> _What is expected_: Write every entry out again exactly, please, and skip the pictures.
(The data Opens)
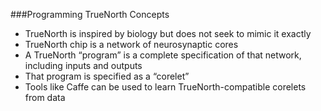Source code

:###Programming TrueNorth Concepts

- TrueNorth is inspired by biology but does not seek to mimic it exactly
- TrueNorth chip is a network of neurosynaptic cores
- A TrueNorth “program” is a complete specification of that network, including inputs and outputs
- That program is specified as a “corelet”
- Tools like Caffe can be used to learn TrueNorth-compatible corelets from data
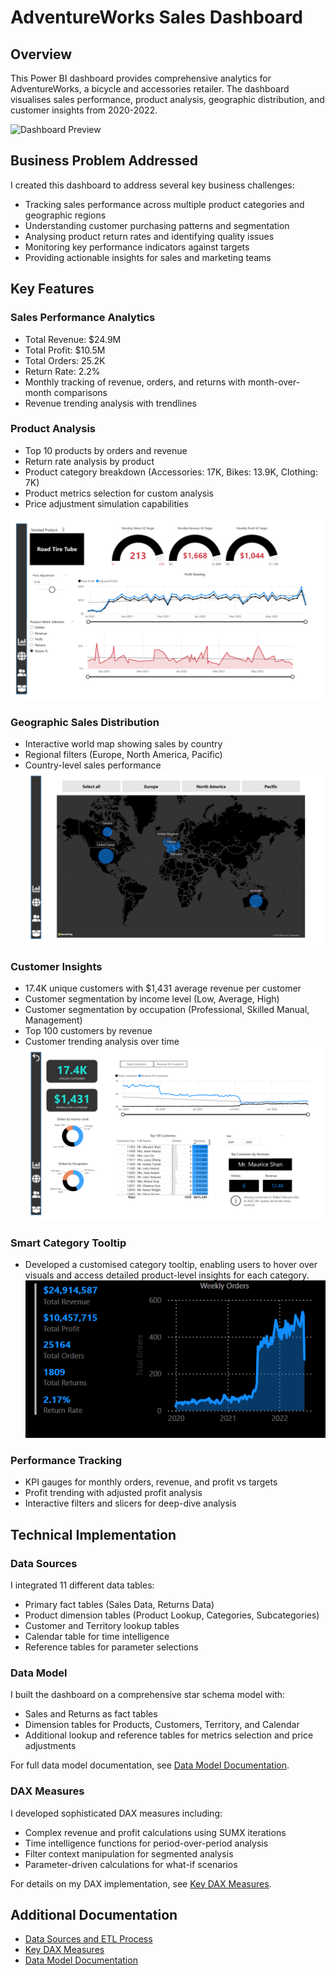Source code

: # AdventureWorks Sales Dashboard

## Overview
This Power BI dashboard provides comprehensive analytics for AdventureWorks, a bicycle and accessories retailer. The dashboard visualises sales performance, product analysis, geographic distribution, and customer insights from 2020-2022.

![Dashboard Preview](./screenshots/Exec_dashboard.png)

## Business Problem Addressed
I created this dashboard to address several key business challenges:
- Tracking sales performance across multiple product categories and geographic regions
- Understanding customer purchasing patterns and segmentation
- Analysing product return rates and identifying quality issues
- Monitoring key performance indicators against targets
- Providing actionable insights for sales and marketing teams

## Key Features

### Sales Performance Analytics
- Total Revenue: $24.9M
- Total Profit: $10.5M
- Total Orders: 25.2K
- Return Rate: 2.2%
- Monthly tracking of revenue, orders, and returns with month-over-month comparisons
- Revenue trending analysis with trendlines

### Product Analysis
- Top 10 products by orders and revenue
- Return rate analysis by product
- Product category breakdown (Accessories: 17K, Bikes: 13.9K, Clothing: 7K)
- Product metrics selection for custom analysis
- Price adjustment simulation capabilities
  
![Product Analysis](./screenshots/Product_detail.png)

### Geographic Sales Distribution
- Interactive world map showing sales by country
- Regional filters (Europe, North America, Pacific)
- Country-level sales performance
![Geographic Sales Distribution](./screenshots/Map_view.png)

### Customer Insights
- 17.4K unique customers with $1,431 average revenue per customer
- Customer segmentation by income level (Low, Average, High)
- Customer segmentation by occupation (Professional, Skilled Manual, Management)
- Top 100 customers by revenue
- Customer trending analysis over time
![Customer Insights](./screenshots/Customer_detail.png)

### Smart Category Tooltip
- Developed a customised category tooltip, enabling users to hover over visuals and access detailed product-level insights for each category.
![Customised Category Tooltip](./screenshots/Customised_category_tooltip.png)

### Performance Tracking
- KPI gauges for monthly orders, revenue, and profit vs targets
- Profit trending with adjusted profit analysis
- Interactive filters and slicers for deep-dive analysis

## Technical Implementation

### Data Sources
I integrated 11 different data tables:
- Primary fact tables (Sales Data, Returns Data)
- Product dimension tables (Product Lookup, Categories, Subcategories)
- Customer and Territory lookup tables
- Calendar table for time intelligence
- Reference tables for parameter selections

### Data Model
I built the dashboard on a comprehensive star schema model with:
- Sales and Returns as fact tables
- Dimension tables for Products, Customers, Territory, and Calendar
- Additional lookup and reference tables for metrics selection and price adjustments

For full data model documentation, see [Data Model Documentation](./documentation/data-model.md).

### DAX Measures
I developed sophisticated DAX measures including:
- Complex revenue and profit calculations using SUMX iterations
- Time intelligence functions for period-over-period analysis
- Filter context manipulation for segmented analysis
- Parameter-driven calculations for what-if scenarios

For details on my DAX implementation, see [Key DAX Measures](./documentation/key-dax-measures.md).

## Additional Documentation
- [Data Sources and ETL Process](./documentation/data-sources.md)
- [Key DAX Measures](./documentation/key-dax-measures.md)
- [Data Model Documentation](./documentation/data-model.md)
(The data Closes)
> _Exercise answer_:
Source code

:###Programming TrueNorth Concepts

- TrueNorth is inspired by biology but does not seek to mimic it exactly
- TrueNorth chip is a network of neurosynaptic cores
- A TrueNorth “program” is a complete specification of that network, including inputs and outputs
- That program is specified as a “corelet”
- Tools like Caffe can be used to learn TrueNorth-compatible corelets from data
Source code

: # AdventureWorks Sales Dashboard

## Overview
This Power BI dashboard provides comprehensive analytics for AdventureWorks, a bicycle and accessories retailer. The dashboard visualises sales performance, product analysis, geographic distribution, and customer insights from 2020-2022.

![Dashboard Preview](./screenshots/Exec_dashboard.png)

## Business Problem Addressed
I created this dashboard to address several key business challenges:
- Tracking sales performance across multiple product categories and geographic regions
- Understanding customer purchasing patterns and segmentation
- Analysing product return rates and identifying quality issues
- Monitoring key performance indicators against targets
- Providing actionable insights for sales and marketing teams

## Key Features

### Sales Performance Analytics
- Total Revenue: $24.9M
- Total Profit: $10.5M
- Total Orders: 25.2K
- Return Rate: 2.2%
- Monthly tracking of revenue, orders, and returns with month-over-month comparisons
- Revenue trending analysis with trendlines

### Product Analysis
- Top 10 products by orders and revenue
- Return rate analysis by product
- Product category breakdown (Accessories: 17K, Bikes: 13.9K, Clothing: 7K)
- Product metrics selection for custom analysis
- Price adjustment simulation capabilities
  
![Product Analysis](./screenshots/Product_detail.png)

### Geographic Sales Distribution
- Interactive world map showing sales by country
- Regional filters (Europe, North America, Pacific)
- Country-level sales performance
![Geographic Sales Distribution](./screenshots/Map_view.png)

### Customer Insights
- 17.4K unique customers with $1,431 average revenue per customer
- Customer segmentation by income level (Low, Average, High)
- Customer segmentation by occupation (Professional, Skilled Manual, Management)
- Top 100 customers by revenue
- Customer trending analysis over time
![Customer Insights](./screenshots/Customer_detail.png)

### Smart Category Tooltip
- Developed a customised category tooltip, enabling users to hover over visuals and access detailed product-level insights for each category.
![Customised Category Tooltip](./screenshots/Customised_category_tooltip.png)

### Performance Tracking
- KPI gauges for monthly orders, revenue, and profit vs targets
- Profit trending with adjusted profit analysis
- Interactive filters and slicers for deep-dive analysis

## Technical Implementation

### Data Sources
I integrated 11 different data tables:
- Primary fact tables (Sales Data, Returns Data)
- Product dimension tables (Product Lookup, Categories, Subcategories)
- Customer and Territory lookup tables
- Calendar table for time intelligence
- Reference tables for parameter selections

### Data Model
I built the dashboard on a comprehensive star schema model with:
- Sales and Returns as fact tables
- Dimension tables for Products, Customers, Territory, and Calendar
- Additional lookup and reference tables for metrics selection and price adjustments

For full data model documentation, see [Data Model Documentation](./documentation/data-model.md).

### DAX Measures
I developed sophisticated DAX measures including:
- Complex revenue and profit calculations using SUMX iterations
- Time intelligence functions for period-over-period analysis
- Filter context manipulation for segmented analysis
- Parameter-driven calculations for what-if scenarios

For details on my DAX implementation, see [Key DAX Measures](./documentation/key-dax-measures.md).

## Additional Documentation
- [Data Sources and ETL Process](./documentation/data-sources.md)
- [Key DAX Measures](./documentation/key-dax-measures.md)
- [Data Model Documentation](./documentation/data-model.md)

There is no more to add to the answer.